The findings, to be published Friday in the journal Science, are good news for those who have worried that this unusual mechanism of releasing methane into the atmosphere might provide a serious reinforcement to global warming at some point in the future.
The five-year project was funded by the National Science Foundation, American Chemical Society and other agencies.
It now appears almost certain that the major methane increases that occurred near the end of the last Ice Age were due to the growth of wetlands and the methane releases associated with that, which occurred shortly after some significant warming in the Northern Hemisphere. They did not come from sudden bursts of methane trapped in deep seafloor deposits.
The newest conclusions were made possible by identification of some ancient ice exposed at the edge of a Greenland ice sheet, and samples of it cut with chain saws that totaled thousands of pounds.
“To get enough air trapped in ice to do the types of measurements we needed, it took some of the largest ice samples ever worked on,” said Edward Brook, a professor of geosciences at Oregon State University, and international expert on using ice samples to explore ancient climate.
“The test results were unequivocal, but it was a lot of heavy lifting,” Brook said. “It was like working in a quarry. We could have used some help from the OSU football team.”
Methane, and the possible sources of it, is a significant concern to scientists because it is a potent greenhouse gas. It has natural sources in places like wetlands and permafrost, and its concentration has more than doubled since the Industrial Revolution from human activities such as natural gas exploration, landfills and agriculture. Natural gas used for home heating is composed mostly of methane.

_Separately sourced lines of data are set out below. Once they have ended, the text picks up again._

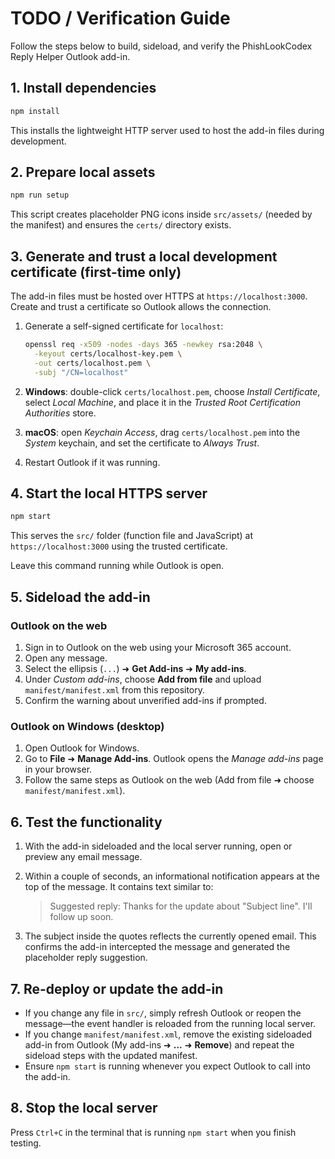 # TODO / Verification Guide

Follow the steps below to build, sideload, and verify the PhishLookCodex Reply Helper Outlook add-in.

## 1. Install dependencies

```bash
npm install
```

This installs the lightweight HTTP server used to host the add-in files during development.

## 2. Prepare local assets

```bash
npm run setup
```

This script creates placeholder PNG icons inside `src/assets/` (needed by the manifest) and ensures the `certs/` directory exists.

## 3. Generate and trust a local development certificate (first-time only)

The add-in files must be hosted over HTTPS at `https://localhost:3000`. Create and trust a certificate so Outlook allows the connection.

1. Generate a self-signed certificate for `localhost`:

   ```bash
   openssl req -x509 -nodes -days 365 -newkey rsa:2048 \
     -keyout certs/localhost-key.pem \
     -out certs/localhost.pem \
     -subj "/CN=localhost"
   ```

2. **Windows**: double-click `certs/localhost.pem`, choose *Install Certificate*, select *Local Machine*, and place it in the *Trusted Root Certification Authorities* store.
3. **macOS**: open *Keychain Access*, drag `certs/localhost.pem` into the *System* keychain, and set the certificate to *Always Trust*.
4. Restart Outlook if it was running.

## 4. Start the local HTTPS server

```bash
npm start
```

This serves the `src/` folder (function file and JavaScript) at `https://localhost:3000` using the trusted certificate.

Leave this command running while Outlook is open.

## 5. Sideload the add-in

### Outlook on the web

1. Sign in to Outlook on the web using your Microsoft 365 account.
2. Open any message.
3. Select the ellipsis (`...`) ➜ **Get Add-ins** ➜ **My add-ins**.
4. Under *Custom add-ins*, choose **Add from file** and upload `manifest/manifest.xml` from this repository.
5. Confirm the warning about unverified add-ins if prompted.

### Outlook on Windows (desktop)

1. Open Outlook for Windows.
2. Go to **File** ➜ **Manage Add-ins**. Outlook opens the *Manage add-ins* page in your browser.
3. Follow the same steps as Outlook on the web (Add from file ➜ choose `manifest/manifest.xml`).

## 6. Test the functionality

1. With the add-in sideloaded and the local server running, open or preview any email message.
2. Within a couple of seconds, an informational notification appears at the top of the message. It contains text similar to:

   > Suggested reply: Thanks for the update about "Subject line". I'll follow up soon.

3. The subject inside the quotes reflects the currently opened email. This confirms the add-in intercepted the message and generated the placeholder reply suggestion.

## 7. Re-deploy or update the add-in

- If you change any file in `src/`, simply refresh Outlook or reopen the message—the event handler is reloaded from the running local server.
- If you change `manifest/manifest.xml`, remove the existing sideloaded add-in from Outlook (My add-ins ➜ **...** ➜ **Remove**) and repeat the sideload steps with the updated manifest.
- Ensure `npm start` is running whenever you expect Outlook to call into the add-in.

## 8. Stop the local server

Press `Ctrl+C` in the terminal that is running `npm start` when you finish testing.
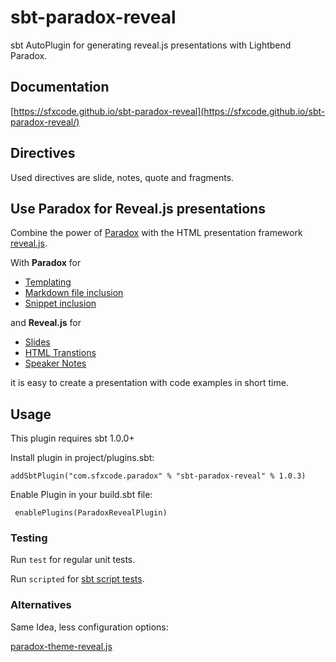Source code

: # sbt-paradox-reveal

sbt AutoPlugin for generating reveal.js presentations with Lightbend
Paradox.

## Documentation

[https://sfxcode.github.io/sbt-paradox-reveal](https://sfxcode.github.io/sbt-paradox-reveal/)

## Directives

Used directives are slide, notes, quote and fragments.

## Use Paradox for Reveal.js presentations

Combine the power of [Paradox](https://developer.lightbend.com/docs/paradox/current/) with the HTML presentation framework [reveal.js](https://revealjs.com/#/).

With **Paradox** for

* [Templating](https://developer.lightbend.com/docs/paradox/current/customization/templating.html)
* [Markdown file inclusion](https://developer.lightbend.com/docs/paradox/current/directives/includes.html)
* [Snippet inclusion](https://developer.lightbend.com/docs/paradox/current/directives/snippets.html)

and **Reveal.js** for

* [Slides](https://revealjs.com/#/1)
* [HTML Transtions](https://revealjs.com/#/transitions)
* [Speaker Notes](https://revealjs.com/#/20)

it is easy to create a presentation with code examples in short time.

## Usage

This plugin requires sbt 1.0.0+

Install plugin in project/plugins.sbt:

```
addSbtPlugin("com.sfxcode.paradox" % "sbt-paradox-reveal" % 1.0.3)
```

Enable Plugin in your build.sbt file:

```
 enablePlugins(ParadoxRevealPlugin)
```

### Testing

Run `test` for regular unit tests.

Run `scripted` for [sbt script tests](http://www.scala-sbt.org/1.x/docs/Testing-sbt-plugins.html).

### Alternatives

Same Idea, less configuration options:

[paradox-theme-reveal.js](https://github.com/raboof/paradox-theme-reveal.js)

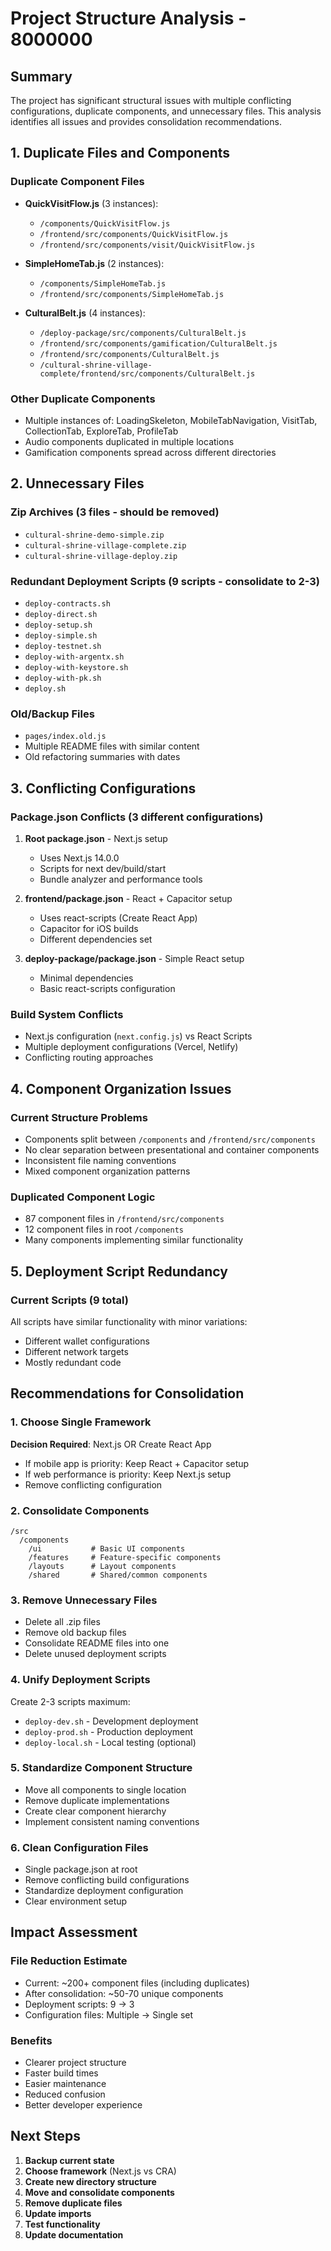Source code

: # Project Structure Analysis - 8000000

## Summary
The project has significant structural issues with multiple conflicting configurations, duplicate components, and unnecessary files. This analysis identifies all issues and provides consolidation recommendations.

## 1. Duplicate Files and Components

### Duplicate Component Files
- **QuickVisitFlow.js** (3 instances):
  - `/components/QuickVisitFlow.js`
  - `/frontend/src/components/QuickVisitFlow.js`
  - `/frontend/src/components/visit/QuickVisitFlow.js`

- **SimpleHomeTab.js** (2 instances):
  - `/components/SimpleHomeTab.js`
  - `/frontend/src/components/SimpleHomeTab.js`

- **CulturalBelt.js** (4 instances):
  - `/deploy-package/src/components/CulturalBelt.js`
  - `/frontend/src/components/gamification/CulturalBelt.js`
  - `/frontend/src/components/CulturalBelt.js`
  - `/cultural-shrine-village-complete/frontend/src/components/CulturalBelt.js`

### Other Duplicate Components
- Multiple instances of: LoadingSkeleton, MobileTabNavigation, VisitTab, CollectionTab, ExploreTab, ProfileTab
- Audio components duplicated in multiple locations
- Gamification components spread across different directories

## 2. Unnecessary Files

### Zip Archives (3 files - should be removed)
- `cultural-shrine-demo-simple.zip`
- `cultural-shrine-village-complete.zip`
- `cultural-shrine-village-deploy.zip`

### Redundant Deployment Scripts (9 scripts - consolidate to 2-3)
- `deploy-contracts.sh`
- `deploy-direct.sh`
- `deploy-setup.sh`
- `deploy-simple.sh`
- `deploy-testnet.sh`
- `deploy-with-argentx.sh`
- `deploy-with-keystore.sh`
- `deploy-with-pk.sh`
- `deploy.sh`

### Old/Backup Files
- `pages/index.old.js`
- Multiple README files with similar content
- Old refactoring summaries with dates

## 3. Conflicting Configurations

### Package.json Conflicts (3 different configurations)
1. **Root package.json** - Next.js setup
   - Uses Next.js 14.0.0
   - Scripts for next dev/build/start
   - Bundle analyzer and performance tools

2. **frontend/package.json** - React + Capacitor setup
   - Uses react-scripts (Create React App)
   - Capacitor for iOS builds
   - Different dependencies set

3. **deploy-package/package.json** - Simple React setup
   - Minimal dependencies
   - Basic react-scripts configuration

### Build System Conflicts
- Next.js configuration (`next.config.js`) vs React Scripts
- Multiple deployment configurations (Vercel, Netlify)
- Conflicting routing approaches

## 4. Component Organization Issues

### Current Structure Problems
- Components split between `/components` and `/frontend/src/components`
- No clear separation between presentational and container components
- Inconsistent file naming conventions
- Mixed component organization patterns

### Duplicated Component Logic
- 87 component files in `/frontend/src/components`
- 12 component files in root `/components`
- Many components implementing similar functionality

## 5. Deployment Script Redundancy

### Current Scripts (9 total)
All scripts have similar functionality with minor variations:
- Different wallet configurations
- Different network targets
- Mostly redundant code

## Recommendations for Consolidation

### 1. Choose Single Framework
**Decision Required**: Next.js OR Create React App
- If mobile app is priority: Keep React + Capacitor setup
- If web performance is priority: Keep Next.js setup
- Remove conflicting configuration

### 2. Consolidate Components
```
/src
  /components
    /ui           # Basic UI components
    /features     # Feature-specific components
    /layouts      # Layout components
    /shared       # Shared/common components
```

### 3. Remove Unnecessary Files
- Delete all .zip files
- Remove old backup files
- Consolidate README files into one
- Delete unused deployment scripts

### 4. Unify Deployment Scripts
Create 2-3 scripts maximum:
- `deploy-dev.sh` - Development deployment
- `deploy-prod.sh` - Production deployment
- `deploy-local.sh` - Local testing (optional)

### 5. Standardize Component Structure
- Move all components to single location
- Remove duplicate implementations
- Create clear component hierarchy
- Implement consistent naming conventions

### 6. Clean Configuration Files
- Single package.json at root
- Remove conflicting build configurations
- Standardize deployment configuration
- Clear environment setup

## Impact Assessment

### File Reduction Estimate
- Current: ~200+ component files (including duplicates)
- After consolidation: ~50-70 unique components
- Deployment scripts: 9 → 3
- Configuration files: Multiple → Single set

### Benefits
- Clearer project structure
- Faster build times
- Easier maintenance
- Reduced confusion
- Better developer experience

## Next Steps

1. **Backup current state**
2. **Choose framework** (Next.js vs CRA)
3. **Create new directory structure**
4. **Move and consolidate components**
5. **Remove duplicate files**
6. **Update imports**
7. **Test functionality**
8. **Update documentation**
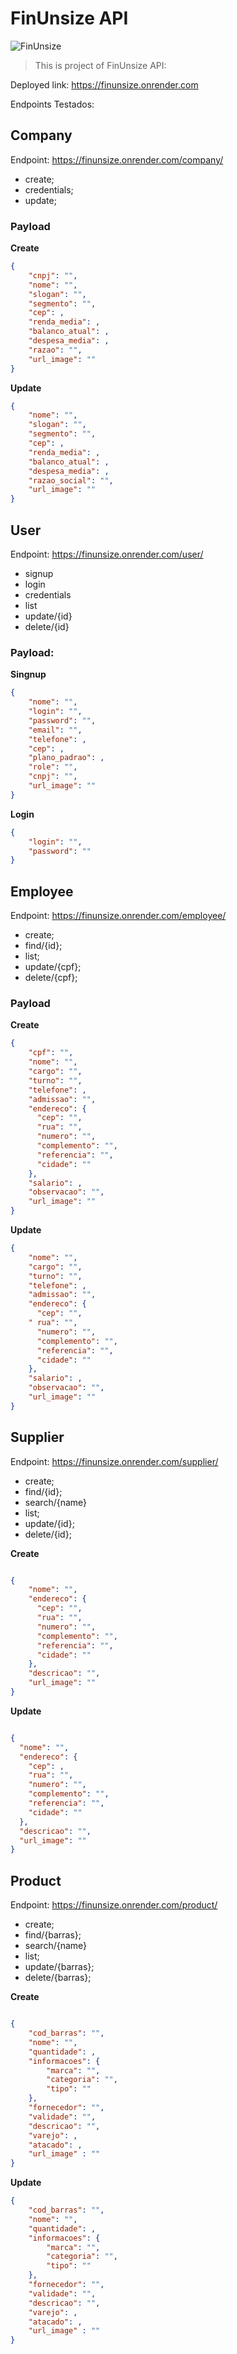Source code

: # FinUnsize API


![FinUnsize](https://i.imgur.com/XlAENqn.png)


> This is project of FinUnsize API:

Deployed link: https://finunsize.onrender.com

Endpoints Testados:

## Company

Endpoint: https://finunsize.onrender.com/company/

- create;
- credentials;
- update;

### Payload

**Create**

```JSON
{
	"cnpj": "",
	"nome": "",
	"slogan": "",
	"segmento": "",
	"cep": ,
	"renda_media": ,
	"balanco_atual": ,
	"despesa_media": ,
	"razao": "",
	"url_image": ""
}
```

**Update**

```JSON
{
	"nome": "",
	"slogan": "",
	"segmento": "",
	"cep": ,
	"renda_media": ,
	"balanco_atual": ,
	"despesa_media": ,
	"razao_social": "",
	"url_image": ""
}
```

## User

Endpoint: https://finunsize.onrender.com/user/

- signup
- login
- credentials
- list
- update/{id}
- delete/{id}

### Payload:

**Singnup**

```json
{
	"nome": "",
	"login": "",
	"password": "",
	"email": "",
	"telefone": ,
	"cep": ,
	"plano_padrao": ,
	"role": "",
	"cnpj": "",
	"url_image": ""
}
```

**Login**

```JSON
{
	"login": "",
	"password": ""
}
```

## Employee

Endpoint: https://finunsize.onrender.com/employee/

- create;
- find/{id};
- list;
- update/{cpf};
- delete/{cpf};

### Payload

**Create**

```JSON
{
	"cpf": "",
	"nome": "",
	"cargo": "",
	"turno": "",
	"telefone": ,
	"admissao": "",
	"endereco": {
	  "cep": "",
      "rua": "",
      "numero": "",
      "complemento": "",
      "referencia": "",
      "cidade": ""
	},
	"salario": ,
	"observacao": "",
	"url_image": ""
}
```

**Update**

```JSON
{
	"nome": "",
	"cargo": "",
	"turno": "",
	"telefone": ,
	"admissao": "",
	"endereco": {
	  "cep": "",
    " rua": "",
      "numero": "",
      "complemento": "",
      "referencia": "",
      "cidade": ""
	},
	"salario": ,
	"observacao": "",
	"url_image": ""
}
```

## Supplier

Endpoint: https://finunsize.onrender.com/supplier/

- create;
- find/{id};
- search/{name}
- list;
- update/{id};
- delete/{id};

**Create**

```JSON

{
	"nome": "",
	"endereco": {
      "cep": "",
      "rua": "",
      "numero": "",
      "complemento": "",
      "referencia": "",
      "cidade": ""
	},
	"descricao": "",
	"url_image": ""
}

```

**Update**

```JSON

{
  "nome": "",
  "endereco": {
    "cep": ,
    "rua": "",
    "numero": "",
    "complemento": "",
    "referencia": "",
    "cidade": ""
  },
  "descricao": "",
  "url_image": ""
}
```

## Product

Endpoint: https://finunsize.onrender.com/product/

- create;
- find/{barras};
- search/{name}
- list;
- update/{barras};
- delete/{barras};

**Create**

```JSON

{
	"cod_barras": "",
	"nome": "",
	"quantidade": ,
	"informacoes": {
		"marca": "",
		"categoria": "",
		"tipo": ""
	},
	"fornecedor": "",
	"validade": "",
	"descricao": "",
	"varejo": ,
	"atacado": ,
	"url_image" : ""
}
```

**Update**

```JSON
{
	"cod_barras": "",
	"nome": "",
	"quantidade": ,
	"informacoes": {
		"marca": "",
		"categoria": "",
		"tipo": ""
	},
	"fornecedor": "",
	"validade": "",
	"descricao": "",
	"varejo": ,
	"atacado": ,
	"url_image" : ""
}
```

But more hidden, and potentially of much greater concern, are massive deposits of methane buried beneath the sea in solid hydrate deposits, where cold temperatures and pressure supposedly keep it stable and unable to enter the atmosphere in large amounts. There have been concerns that this methane might be released suddenly by warming of ocean waters or other causes. These huge deposits of methane hold more carbon in them than all the known oil and gas fields on Earth.
If only 10 percent of that seafloor methane were to be released in a few years, it could be the equivalent of a 10-fold increase in the level of atmospheric carbon dioxide, the researchers said in their report. And 12,000 years ago, methane levels went up 50 percent in less than 200 years, according to studies by Brook and others. Researchers wanted to know why.
“There are hundreds to thousands of times more methane trapped in seafloor deposits than there is in the atmosphere, and it’s important that we know whether it’s stable and is going to stay there or not,” Brook said. “That’s a pretty serious issue.”
To test whether the seafloor deposits had been the source of the large methane increase thousands of years ago researchers measured levels of carbon 14, an isotope of carbon, from the Greenland ice samples. The seafloor deposits are old and have very little carbon 14 in them. Based on the results of those measurements, the scientists were able to determine whether the methane increases 12,000 years ago were linked to seafloor deposits or not.
“The data made it pretty clear that seafloor methane hydrates had little to do with the increase in methane thousands of years ago,” Brook said. “This largely rules out these deposits either as a cause of the warming then or a feedback mechanism to it, and it indicates the deposits were stable at that point in time. The increased methane must have come from larger or more productive wetlands that occurred when the climate warmed.”
Researchers now hope to do similar experiments in Antarctica to verify the results of this study, Brook said.
This research was a collaboration of scientists from Oregon State University, the Scripps Institution of Oceanography, Australian Nuclear Science and Technology Organisation, National Institute of Water and Atmospheric Research in New Zealand, National Space Institute in Denmark, and the Commonwealth Scientific and Industrial Research Organisation in Australia.